* **Plain-text document sources**:
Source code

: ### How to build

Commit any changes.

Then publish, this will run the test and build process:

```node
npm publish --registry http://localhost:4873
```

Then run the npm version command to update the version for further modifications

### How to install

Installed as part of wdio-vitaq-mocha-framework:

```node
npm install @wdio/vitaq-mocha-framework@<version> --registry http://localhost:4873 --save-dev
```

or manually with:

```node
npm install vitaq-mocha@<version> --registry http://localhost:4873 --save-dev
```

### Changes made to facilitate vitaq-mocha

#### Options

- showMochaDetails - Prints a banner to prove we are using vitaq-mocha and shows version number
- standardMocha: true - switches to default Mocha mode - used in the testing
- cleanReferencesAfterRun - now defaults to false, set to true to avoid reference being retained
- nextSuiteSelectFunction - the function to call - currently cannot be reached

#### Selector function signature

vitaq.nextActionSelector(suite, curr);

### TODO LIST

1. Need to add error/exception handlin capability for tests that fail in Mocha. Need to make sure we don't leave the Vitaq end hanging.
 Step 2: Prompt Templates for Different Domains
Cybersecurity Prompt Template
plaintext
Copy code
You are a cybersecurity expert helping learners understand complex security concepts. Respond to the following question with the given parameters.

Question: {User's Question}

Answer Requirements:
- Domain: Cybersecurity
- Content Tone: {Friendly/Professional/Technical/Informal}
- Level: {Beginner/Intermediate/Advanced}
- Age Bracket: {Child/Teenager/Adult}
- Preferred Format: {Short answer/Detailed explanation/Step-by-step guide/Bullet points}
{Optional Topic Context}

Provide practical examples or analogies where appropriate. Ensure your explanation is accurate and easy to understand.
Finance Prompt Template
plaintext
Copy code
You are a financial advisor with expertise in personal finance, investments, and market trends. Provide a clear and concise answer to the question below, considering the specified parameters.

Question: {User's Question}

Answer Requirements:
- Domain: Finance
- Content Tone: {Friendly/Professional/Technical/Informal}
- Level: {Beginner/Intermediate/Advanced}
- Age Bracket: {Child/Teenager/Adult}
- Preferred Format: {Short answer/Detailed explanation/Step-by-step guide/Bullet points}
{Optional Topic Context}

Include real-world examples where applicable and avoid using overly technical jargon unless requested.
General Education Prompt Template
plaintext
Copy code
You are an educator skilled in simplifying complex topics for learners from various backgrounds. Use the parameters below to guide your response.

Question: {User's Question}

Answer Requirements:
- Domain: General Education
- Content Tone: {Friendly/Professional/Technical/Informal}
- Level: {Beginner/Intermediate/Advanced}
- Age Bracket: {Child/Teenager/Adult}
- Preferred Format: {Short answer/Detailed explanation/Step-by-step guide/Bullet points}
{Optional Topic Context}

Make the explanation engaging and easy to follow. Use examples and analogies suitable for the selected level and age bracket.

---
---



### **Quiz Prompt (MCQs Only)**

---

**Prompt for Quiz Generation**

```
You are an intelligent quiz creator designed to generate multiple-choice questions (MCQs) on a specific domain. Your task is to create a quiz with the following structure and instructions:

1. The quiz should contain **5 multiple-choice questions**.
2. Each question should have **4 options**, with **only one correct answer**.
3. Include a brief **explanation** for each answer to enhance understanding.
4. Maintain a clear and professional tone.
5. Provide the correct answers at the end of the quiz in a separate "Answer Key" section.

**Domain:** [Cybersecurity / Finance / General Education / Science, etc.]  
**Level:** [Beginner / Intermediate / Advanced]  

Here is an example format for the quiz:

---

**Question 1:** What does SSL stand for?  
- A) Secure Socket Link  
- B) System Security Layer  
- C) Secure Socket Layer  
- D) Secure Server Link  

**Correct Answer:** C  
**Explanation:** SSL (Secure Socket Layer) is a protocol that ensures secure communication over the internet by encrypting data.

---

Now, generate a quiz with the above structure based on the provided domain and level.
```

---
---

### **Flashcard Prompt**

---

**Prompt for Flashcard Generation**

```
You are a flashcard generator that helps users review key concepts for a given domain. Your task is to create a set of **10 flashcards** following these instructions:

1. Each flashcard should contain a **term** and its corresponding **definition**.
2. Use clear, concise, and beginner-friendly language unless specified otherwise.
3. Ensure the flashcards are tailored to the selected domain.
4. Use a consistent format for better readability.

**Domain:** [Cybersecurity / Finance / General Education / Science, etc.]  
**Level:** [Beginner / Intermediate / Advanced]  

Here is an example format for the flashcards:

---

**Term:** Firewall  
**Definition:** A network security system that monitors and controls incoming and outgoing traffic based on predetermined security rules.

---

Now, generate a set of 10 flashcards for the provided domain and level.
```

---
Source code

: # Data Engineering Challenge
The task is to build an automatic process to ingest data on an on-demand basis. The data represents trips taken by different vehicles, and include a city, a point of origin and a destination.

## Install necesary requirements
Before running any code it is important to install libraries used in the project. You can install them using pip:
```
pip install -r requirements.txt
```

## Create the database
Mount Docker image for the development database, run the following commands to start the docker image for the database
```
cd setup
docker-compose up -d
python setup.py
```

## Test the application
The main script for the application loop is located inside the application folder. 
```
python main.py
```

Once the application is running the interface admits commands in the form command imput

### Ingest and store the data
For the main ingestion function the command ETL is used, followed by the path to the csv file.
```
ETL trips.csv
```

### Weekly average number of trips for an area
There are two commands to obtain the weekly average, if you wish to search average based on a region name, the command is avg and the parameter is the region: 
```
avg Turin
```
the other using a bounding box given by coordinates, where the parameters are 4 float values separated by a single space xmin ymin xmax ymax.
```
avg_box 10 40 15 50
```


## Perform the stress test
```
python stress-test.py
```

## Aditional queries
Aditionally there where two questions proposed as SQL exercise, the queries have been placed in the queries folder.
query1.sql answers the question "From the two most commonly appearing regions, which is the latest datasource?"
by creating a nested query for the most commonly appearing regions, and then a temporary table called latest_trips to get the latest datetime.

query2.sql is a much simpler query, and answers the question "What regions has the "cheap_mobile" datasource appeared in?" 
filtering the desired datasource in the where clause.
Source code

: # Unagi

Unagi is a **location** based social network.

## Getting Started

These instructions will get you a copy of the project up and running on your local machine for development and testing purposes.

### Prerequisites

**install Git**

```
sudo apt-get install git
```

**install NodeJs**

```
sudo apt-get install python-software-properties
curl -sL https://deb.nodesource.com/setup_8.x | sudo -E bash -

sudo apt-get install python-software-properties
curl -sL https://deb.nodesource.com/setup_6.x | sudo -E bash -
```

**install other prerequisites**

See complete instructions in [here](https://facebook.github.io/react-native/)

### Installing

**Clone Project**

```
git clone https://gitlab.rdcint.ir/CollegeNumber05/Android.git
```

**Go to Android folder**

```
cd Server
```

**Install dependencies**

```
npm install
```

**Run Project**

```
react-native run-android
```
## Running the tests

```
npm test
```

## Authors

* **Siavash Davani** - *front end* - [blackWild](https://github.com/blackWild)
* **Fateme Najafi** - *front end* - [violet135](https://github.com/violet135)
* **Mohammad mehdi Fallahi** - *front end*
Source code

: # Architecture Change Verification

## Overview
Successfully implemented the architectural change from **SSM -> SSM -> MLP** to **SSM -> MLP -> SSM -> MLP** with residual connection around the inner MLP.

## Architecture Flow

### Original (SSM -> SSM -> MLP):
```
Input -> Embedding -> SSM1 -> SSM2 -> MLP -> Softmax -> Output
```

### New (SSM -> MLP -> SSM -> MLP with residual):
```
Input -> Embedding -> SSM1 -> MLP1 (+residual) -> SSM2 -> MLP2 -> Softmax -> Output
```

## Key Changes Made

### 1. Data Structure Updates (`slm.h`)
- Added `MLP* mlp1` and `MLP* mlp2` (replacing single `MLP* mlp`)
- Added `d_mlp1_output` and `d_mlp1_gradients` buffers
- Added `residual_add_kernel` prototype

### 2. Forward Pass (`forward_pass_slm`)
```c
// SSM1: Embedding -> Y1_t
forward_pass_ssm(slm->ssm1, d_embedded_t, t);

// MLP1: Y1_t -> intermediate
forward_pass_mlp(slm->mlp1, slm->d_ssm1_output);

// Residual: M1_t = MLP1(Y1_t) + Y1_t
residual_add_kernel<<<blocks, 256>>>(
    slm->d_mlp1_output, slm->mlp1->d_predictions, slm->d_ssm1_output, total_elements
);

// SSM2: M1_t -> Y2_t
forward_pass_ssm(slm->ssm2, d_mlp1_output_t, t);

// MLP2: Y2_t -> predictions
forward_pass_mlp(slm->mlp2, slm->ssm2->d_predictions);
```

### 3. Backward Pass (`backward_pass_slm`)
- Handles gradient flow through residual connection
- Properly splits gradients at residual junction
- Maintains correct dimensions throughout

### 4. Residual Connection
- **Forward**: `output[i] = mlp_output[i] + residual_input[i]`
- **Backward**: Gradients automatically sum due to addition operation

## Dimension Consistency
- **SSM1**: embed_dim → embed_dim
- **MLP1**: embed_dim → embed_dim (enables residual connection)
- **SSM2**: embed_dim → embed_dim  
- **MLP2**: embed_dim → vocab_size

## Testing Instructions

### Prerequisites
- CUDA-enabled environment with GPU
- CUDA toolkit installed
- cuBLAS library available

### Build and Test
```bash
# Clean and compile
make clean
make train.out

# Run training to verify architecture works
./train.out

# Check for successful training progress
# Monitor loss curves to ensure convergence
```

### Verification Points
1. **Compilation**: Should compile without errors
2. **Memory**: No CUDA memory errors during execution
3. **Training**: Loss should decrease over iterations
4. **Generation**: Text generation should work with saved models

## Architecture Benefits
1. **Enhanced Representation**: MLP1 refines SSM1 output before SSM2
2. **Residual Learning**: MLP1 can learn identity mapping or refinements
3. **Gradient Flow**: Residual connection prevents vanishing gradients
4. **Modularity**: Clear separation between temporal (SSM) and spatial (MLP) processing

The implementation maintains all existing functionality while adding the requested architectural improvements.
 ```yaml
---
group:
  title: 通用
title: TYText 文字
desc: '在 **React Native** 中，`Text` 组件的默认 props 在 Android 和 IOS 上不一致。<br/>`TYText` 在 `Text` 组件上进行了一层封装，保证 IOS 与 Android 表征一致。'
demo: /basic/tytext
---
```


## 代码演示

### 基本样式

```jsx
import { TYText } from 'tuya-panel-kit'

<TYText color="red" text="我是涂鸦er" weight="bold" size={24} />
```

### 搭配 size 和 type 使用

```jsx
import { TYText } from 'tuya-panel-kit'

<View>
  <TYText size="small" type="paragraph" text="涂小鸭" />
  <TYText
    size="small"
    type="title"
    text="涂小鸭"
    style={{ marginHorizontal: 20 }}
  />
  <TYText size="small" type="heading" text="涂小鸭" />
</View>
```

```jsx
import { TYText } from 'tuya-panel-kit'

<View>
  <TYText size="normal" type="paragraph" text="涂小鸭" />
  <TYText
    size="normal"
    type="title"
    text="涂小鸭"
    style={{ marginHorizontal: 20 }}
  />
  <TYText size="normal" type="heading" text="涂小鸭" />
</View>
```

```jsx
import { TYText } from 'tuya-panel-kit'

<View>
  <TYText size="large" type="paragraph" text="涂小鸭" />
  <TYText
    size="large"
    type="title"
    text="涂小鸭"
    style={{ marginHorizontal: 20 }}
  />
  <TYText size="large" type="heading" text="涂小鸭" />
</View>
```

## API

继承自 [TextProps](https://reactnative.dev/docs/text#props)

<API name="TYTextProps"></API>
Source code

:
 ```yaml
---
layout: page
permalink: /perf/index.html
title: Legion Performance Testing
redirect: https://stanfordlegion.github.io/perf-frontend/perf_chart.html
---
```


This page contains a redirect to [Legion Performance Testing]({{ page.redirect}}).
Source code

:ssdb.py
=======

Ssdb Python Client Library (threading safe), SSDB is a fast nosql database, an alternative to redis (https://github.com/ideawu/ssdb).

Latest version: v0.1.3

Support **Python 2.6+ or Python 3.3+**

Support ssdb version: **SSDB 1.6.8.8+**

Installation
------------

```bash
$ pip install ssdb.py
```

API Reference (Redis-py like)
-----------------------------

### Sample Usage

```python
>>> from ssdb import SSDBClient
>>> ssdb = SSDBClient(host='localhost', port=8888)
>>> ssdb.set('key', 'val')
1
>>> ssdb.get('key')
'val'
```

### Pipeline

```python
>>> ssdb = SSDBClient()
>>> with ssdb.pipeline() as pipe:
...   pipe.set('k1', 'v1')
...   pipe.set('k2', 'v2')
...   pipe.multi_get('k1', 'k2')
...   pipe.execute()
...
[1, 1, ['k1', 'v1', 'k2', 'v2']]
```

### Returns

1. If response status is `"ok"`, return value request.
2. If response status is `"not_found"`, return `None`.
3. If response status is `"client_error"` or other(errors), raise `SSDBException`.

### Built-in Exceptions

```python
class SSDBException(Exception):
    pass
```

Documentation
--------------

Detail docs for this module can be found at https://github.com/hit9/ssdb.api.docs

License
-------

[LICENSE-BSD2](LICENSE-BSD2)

* **PROMPT**: The result is a copy of every line above where the word "requested" shows up.

* **SOLUTION FOR THIS TASK**:
Include real-world examples where applicable and avoid using overly technical jargon unless requested.
The implementation maintains all existing functionality while adding the requested architectural improvements.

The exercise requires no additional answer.